The following facts are drawn from the district court's Memorandum and Order.   Tanca is a white male who was a longterm DET employee.   After several minority employees were promoted into positions for which Tanca had applied, Tanca complained to high level DET managers.   He believed that he was better qualified than the promoted employees and that their promotion was due to reverse discrimination.   At some point, a position as an Unemployment Insurance Manager (“UI”) became available in DET's Hyannis, Massachusetts, office, where Tanca worked, and he applied.   Instead of offering him the Hyannis UI position, however, DET offered him a similar position in New Bedford, Massachusetts.   Tanca brought suit, alleging that DET retaliated against him for making his complaints-a protected activity-by refusing him the Hyannis position and offering him the New Bedford one.   Because of the distance between Hyannis, where he lived, and New Bedford, Tanca described the offered position as significantly less desirable.   DET denied that the decision was motivated by retaliation, and maintained that it was based solely on legitimate concerns regarding Tanca's management abilities and DET's ability to supervise Tanca in New Bedford.
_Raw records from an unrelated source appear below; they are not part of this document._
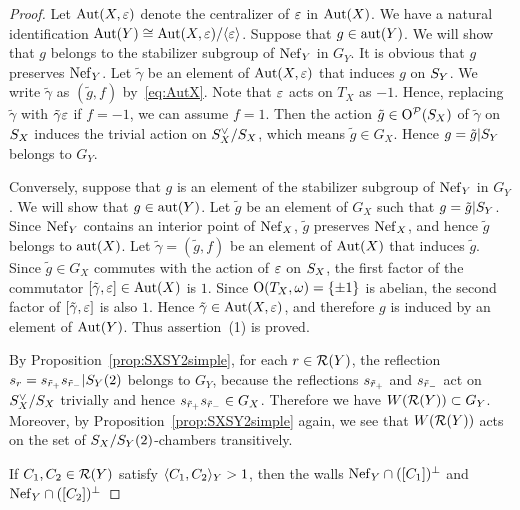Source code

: \documentclass{amsart}
\numberwithin{procedure}{section}
\begin{document}
\begin{proof}
\par
Let $\Aut(X, \enrinvol)$ denote the centralizer of $\enrinvol$ in $\Aut(X)$.
We have a natural identification $\Aut(Y)\cong \Aut(X, \enrinvol)/\gen{\enrinvol}$.
Suppose that $g\in \aut(Y)$.
We will show that $g$ belongs to the stabilizer subgroup of $\NefY$ in $G_Y$.
It is obvious that $g$ preserves $\NefY$.
Let $\tilde{\gamma}$ be an element  of $\Aut(X, \enrinvol)$
that induces $g$ on $\SY$.
We write $\tilde{\gamma}$ as $(\tilde{g}, f)$ by~\eqref{eq:AutX}.
Note that $\enrinvol$  acts on $T_X$ as $-1$.
Hence, replacing $\tilde{\gamma}  $ with $\tilde{\gamma}\enrinvol  $ if  $f=-1$,
we can assume $f=1$.
Then the action $\tilde{g}\in \OGP(\SX)$ of $\tilde{\gamma}$ on $\SX$
induces the trivial action  on $\SX\dual/\SX$, which means  $\tilde{g}\in G_X$.
Hence $g=\tilde{g}|\SY$ belongs to $G_Y$.
\par
Conversely, 
suppose that $g$ is an element of  the stabilizer subgroup of $\NefY$ in $G_Y$.
We will show that $g\in \aut(Y)$.
Let $\tilde{g}$ be an element of $G_X$  such that $g=\tilde{g}|\SY$.
Since $\NefY$ contains an interior point of $\NefX$,
$\tilde{g}$  preserves $\NefX$,
and hence $\tilde{g}$ belongs to $\aut(X)$.
Let $\tilde{\gamma}  =(\tilde{g}, f)$ be an element of $\Aut(X)$ that induces $\tilde{g}$.
Since   $\tilde{g}\in G_X$ commutes with the action of $\enrinvol$ on $\SX$,
the first factor of the commutator $[\tilde{\gamma}, \enrinvol]\in \Aut(X)$ is $1$.
Since $\OG(T_X, \period)=\{\pm 1\}$ is abelian, the second factor  of $[\tilde{\gamma}, \enrinvol]$
is also $1$.
Hence $\tilde{\gamma} \in \Aut(X, \enrinvol)$,
and therefore $g$ is induced by an element of $\Aut(Y)$.
Thus  assertion~(1) is proved.
\par
By Proposition~\ref{prop:SXSY2simple}, 
for each $r\in \Rats(Y)$,
the reflection $s_r=s_{\tilr_+} s_{\tilr_-}|\SY(2)$ belongs to $G_Y$,
because the reflections $s_{\tilr_+}$ and  $s_{\tilr_-}$ 
act on $\SX\dual/\SX$ trivially and hence $s_{\tilr_+} s_{\tilr_-}\in G_X$.
Therefore we have $W(\Rats(Y))\subset G_Y$.
Moreover, 
by Proposition~\ref{prop:SXSY2simple} again, 
we see that $W(\Rats(Y))$ acts on the set of $\SX/\SY(2)$-chambers transitively.
\par
If   $C_1, C_2\in \Rats(Y)$ 
satisfy
$\intf{C_1, C_2}_Y>1$,
then the walls $\NefY\cap ([C_1])\sperp$ and   $\NefY\cap ([C_2])\sperp$ 

\end{proof}
\end{document}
The case was tried before a jury, which found that Tanca had engaged in good faith activity protected under Title VII, that the activity was a motivating factor in DET's decision (and thus that DET had retaliated), but that Tanca would not have received the Hyannis UI position even absent the illegitimate consideration.   The district court then granted defendants' Motion for Judgment as a Matter of Law, finding that Price Waterhouse governed the parties' dispute and that, under that case, because the jury found that DET would have reached the same decision absent any retaliatory motives, DET could not be found liable.   This appeal ensued.

DISCUSSION

A. Price Waterhouse and the 1991 Act

We first outline the pertinent law, and then turn to the interpretation of the statutes in question.

1. The Legal Framework

At the center of this case sits the Supreme Court's decision in Price Waterhouse.   In that gender bias decision, the Court confronted a case in which the adverse employment decision resulted from a mixture of legitimate and illegitimate motives.   Settling a dispute among the circuits over how to deal with such “mixed motive” cases, see Price Waterhouse, 490 U.S. at 238 n. 2, 109 S.Ct. at 1784 n. 2, the Court determined that “an employer shall not be liable if it can prove that, even if it had not taken gender into account, it would have come to the same decision regarding a particular person.”  Id. at 242, 109 S.Ct. at 1786.   As the trial court in this case noted, “[p]ut another way, the Court held that it was an affirmative defense to a charge of unlawful intentional discrimination to show that the employer would have made the same decision even in the absence of an unlawful motive.”   Memorandum and Order, at 3.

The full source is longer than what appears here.